═══ Data excerpts

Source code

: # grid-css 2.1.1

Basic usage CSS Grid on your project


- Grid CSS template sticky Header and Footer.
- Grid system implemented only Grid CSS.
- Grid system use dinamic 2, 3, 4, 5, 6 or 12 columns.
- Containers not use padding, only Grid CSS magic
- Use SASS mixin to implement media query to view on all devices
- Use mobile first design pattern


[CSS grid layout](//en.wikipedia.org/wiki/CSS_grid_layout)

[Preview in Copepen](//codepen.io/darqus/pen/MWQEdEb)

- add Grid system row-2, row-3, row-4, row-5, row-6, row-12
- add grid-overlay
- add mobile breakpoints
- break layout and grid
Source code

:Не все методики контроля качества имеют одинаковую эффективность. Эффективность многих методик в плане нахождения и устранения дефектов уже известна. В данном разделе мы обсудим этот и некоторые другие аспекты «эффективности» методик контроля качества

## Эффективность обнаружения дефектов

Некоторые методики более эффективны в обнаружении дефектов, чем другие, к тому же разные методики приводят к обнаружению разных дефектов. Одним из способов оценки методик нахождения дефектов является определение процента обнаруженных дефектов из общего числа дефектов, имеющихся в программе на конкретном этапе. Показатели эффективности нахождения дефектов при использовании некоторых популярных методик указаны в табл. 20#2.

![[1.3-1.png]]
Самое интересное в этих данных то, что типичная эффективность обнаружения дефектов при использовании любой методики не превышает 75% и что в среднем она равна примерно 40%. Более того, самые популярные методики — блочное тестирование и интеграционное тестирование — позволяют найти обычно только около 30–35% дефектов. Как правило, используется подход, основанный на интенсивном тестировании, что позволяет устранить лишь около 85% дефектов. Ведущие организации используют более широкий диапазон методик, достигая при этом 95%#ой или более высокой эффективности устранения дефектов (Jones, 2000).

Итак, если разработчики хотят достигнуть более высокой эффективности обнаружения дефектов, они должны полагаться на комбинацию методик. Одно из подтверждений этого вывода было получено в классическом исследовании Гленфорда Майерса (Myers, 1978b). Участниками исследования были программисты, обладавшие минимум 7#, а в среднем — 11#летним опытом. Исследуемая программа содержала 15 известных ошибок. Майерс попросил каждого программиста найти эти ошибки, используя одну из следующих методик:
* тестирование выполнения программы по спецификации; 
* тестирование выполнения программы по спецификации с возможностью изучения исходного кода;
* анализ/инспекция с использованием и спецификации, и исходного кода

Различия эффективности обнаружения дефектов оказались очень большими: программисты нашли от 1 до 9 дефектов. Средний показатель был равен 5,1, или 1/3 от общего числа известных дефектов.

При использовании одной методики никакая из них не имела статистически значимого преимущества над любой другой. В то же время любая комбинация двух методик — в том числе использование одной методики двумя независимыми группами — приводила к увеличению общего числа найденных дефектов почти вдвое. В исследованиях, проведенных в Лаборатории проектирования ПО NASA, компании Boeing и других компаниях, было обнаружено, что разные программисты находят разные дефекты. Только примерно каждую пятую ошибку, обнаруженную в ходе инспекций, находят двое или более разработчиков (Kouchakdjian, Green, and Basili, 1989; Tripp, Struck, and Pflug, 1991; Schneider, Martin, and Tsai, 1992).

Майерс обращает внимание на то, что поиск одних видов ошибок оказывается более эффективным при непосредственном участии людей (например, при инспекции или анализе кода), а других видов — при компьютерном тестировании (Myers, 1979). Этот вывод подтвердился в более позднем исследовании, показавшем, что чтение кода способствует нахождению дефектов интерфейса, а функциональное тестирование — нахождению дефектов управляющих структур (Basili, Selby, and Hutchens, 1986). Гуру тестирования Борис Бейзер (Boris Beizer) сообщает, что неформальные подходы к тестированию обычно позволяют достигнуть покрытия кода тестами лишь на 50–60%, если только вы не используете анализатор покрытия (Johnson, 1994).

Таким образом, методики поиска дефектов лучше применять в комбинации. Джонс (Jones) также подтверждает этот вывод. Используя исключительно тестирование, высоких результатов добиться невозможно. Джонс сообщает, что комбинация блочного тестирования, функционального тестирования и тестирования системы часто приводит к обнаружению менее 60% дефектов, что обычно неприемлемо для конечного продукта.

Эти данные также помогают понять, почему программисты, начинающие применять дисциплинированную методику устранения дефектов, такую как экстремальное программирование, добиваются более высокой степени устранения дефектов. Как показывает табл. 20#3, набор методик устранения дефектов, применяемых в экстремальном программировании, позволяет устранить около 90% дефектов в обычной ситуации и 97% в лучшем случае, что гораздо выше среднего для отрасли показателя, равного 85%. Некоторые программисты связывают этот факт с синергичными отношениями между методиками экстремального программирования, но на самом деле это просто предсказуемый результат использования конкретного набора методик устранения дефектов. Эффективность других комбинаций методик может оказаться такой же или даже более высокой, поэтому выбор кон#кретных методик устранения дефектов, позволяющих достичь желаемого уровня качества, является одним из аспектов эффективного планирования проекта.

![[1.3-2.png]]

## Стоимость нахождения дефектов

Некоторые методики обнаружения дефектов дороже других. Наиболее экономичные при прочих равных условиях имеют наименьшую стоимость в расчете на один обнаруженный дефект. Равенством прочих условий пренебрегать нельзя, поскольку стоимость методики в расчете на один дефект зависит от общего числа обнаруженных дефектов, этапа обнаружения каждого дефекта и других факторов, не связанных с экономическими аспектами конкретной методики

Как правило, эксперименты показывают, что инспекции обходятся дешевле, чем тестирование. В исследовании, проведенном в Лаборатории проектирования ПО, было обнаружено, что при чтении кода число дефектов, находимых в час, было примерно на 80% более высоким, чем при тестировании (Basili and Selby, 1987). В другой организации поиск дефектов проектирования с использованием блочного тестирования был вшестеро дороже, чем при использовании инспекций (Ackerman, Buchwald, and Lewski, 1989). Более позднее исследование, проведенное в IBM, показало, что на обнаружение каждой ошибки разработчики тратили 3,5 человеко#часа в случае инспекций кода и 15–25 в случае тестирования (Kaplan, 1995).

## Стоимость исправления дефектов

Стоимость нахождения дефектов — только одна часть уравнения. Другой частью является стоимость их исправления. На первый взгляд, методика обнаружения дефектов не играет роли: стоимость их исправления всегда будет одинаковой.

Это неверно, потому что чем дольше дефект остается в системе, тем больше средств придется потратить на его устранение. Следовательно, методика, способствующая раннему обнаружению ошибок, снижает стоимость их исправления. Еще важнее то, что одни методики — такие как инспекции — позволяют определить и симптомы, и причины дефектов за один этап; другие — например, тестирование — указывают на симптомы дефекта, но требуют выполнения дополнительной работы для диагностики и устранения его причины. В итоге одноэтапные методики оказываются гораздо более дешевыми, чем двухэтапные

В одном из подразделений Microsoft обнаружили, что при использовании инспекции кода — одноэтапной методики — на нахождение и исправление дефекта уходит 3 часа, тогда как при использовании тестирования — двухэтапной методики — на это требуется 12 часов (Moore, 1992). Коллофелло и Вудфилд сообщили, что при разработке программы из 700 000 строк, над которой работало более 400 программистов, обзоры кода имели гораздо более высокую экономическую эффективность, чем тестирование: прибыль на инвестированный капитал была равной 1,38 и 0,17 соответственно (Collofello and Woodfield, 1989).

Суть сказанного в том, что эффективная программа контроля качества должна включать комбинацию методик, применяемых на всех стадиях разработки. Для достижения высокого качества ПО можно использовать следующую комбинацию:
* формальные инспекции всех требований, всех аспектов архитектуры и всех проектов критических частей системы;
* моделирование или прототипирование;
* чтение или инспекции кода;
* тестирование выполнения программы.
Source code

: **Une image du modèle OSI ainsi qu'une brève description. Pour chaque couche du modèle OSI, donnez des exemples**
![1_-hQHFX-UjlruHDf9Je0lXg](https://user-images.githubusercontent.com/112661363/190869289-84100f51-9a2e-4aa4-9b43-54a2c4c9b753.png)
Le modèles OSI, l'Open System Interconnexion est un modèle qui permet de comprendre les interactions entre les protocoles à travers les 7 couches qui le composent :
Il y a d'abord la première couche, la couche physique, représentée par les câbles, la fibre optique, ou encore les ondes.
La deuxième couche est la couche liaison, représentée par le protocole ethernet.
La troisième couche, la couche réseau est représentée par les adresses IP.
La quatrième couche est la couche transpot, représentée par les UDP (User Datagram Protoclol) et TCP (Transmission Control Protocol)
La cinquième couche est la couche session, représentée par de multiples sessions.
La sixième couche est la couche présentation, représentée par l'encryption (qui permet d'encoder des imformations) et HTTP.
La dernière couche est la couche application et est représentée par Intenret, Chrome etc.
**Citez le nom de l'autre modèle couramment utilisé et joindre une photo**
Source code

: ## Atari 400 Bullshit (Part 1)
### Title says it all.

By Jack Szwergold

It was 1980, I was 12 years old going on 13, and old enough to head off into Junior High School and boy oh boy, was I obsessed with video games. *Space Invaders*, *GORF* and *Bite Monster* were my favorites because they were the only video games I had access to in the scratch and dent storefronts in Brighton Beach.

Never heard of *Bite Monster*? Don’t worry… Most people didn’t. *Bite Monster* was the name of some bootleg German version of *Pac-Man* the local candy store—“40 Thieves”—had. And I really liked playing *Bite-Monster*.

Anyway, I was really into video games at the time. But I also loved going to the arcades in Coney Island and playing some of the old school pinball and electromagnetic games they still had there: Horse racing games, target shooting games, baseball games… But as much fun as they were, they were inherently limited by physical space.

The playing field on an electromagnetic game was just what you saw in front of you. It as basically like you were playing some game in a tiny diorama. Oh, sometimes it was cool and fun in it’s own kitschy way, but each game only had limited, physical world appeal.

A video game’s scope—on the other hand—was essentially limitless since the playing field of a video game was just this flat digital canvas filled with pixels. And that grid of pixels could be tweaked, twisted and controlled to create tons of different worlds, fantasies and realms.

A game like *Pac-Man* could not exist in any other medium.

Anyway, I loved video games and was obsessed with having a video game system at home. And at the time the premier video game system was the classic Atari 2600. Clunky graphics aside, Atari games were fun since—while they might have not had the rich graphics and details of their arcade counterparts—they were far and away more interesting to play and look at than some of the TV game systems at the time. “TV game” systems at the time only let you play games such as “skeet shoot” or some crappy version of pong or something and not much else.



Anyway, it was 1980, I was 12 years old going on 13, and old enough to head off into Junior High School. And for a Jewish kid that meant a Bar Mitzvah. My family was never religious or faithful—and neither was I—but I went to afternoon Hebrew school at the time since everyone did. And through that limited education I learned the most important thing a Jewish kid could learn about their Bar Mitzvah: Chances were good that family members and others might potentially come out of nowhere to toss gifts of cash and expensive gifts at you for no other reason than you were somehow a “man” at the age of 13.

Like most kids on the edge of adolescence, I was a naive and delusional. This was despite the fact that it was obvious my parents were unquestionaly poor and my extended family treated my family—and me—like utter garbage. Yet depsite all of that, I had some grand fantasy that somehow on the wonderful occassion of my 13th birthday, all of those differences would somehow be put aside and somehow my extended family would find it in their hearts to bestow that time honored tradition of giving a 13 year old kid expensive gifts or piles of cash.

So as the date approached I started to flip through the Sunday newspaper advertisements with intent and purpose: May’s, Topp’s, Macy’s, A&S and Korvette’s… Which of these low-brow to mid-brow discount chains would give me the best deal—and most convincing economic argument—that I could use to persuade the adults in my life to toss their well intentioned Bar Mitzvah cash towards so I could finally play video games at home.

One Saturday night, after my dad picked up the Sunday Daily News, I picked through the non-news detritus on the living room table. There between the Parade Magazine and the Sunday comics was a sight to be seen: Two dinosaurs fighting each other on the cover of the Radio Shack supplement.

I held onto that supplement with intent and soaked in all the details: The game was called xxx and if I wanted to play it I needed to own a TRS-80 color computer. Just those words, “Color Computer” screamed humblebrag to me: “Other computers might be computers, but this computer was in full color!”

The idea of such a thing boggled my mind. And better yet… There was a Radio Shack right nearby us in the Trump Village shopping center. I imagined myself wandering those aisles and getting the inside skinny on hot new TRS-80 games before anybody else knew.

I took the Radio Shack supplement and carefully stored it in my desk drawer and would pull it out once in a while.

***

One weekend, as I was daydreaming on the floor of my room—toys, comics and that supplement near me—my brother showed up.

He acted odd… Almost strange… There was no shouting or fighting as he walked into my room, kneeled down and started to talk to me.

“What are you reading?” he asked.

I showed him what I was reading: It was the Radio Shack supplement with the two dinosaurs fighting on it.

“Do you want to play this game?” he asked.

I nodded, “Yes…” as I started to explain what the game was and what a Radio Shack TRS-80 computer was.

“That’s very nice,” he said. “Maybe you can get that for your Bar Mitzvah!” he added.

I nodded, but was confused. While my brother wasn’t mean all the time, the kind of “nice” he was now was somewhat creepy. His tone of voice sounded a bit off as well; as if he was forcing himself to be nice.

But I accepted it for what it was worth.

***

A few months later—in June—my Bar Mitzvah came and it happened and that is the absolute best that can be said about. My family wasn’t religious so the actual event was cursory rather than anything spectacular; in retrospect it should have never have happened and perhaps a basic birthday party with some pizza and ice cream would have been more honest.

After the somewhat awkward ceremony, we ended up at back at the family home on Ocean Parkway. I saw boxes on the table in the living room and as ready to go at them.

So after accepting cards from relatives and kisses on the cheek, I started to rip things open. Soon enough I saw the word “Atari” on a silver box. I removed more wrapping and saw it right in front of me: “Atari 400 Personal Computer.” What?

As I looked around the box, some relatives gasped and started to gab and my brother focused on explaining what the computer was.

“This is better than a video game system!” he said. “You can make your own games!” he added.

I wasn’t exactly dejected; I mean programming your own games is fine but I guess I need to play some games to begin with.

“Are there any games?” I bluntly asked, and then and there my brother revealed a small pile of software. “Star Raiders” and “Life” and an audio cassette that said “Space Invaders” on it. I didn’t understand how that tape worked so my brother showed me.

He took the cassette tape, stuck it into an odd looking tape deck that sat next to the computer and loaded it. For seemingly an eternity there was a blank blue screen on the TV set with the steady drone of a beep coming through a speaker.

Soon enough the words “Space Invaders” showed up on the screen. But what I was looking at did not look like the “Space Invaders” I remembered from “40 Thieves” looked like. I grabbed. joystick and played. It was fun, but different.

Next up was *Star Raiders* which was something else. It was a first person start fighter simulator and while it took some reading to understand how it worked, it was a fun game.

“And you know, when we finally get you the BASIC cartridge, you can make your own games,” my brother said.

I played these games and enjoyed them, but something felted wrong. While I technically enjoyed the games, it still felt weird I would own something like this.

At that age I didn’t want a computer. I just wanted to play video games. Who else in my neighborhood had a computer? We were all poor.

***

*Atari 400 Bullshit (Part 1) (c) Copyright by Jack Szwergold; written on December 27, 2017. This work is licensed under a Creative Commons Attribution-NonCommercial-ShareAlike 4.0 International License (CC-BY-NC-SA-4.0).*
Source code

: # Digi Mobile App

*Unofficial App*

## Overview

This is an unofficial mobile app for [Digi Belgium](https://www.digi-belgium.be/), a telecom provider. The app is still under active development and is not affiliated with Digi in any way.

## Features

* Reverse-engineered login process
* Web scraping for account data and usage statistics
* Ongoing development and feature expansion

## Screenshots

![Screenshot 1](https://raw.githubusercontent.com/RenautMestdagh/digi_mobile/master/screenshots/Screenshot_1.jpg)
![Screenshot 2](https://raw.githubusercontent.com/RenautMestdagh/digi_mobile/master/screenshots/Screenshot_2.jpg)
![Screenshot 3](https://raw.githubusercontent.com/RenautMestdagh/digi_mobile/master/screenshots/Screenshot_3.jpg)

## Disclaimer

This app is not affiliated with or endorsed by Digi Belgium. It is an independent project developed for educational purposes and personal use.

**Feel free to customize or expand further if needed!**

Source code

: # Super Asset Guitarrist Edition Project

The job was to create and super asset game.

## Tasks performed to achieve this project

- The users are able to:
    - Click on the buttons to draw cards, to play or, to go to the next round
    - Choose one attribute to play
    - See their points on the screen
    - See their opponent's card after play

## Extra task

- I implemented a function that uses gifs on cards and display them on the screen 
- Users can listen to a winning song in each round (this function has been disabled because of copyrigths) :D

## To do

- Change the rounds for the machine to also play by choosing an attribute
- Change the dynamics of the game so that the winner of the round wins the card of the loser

══════

Goal of the exercise => Find the lines above that include the string "usage" and copy them.

Response for this exercise =>
Basic usage CSS Grid on your project
* Web scraping for account data and usage statistics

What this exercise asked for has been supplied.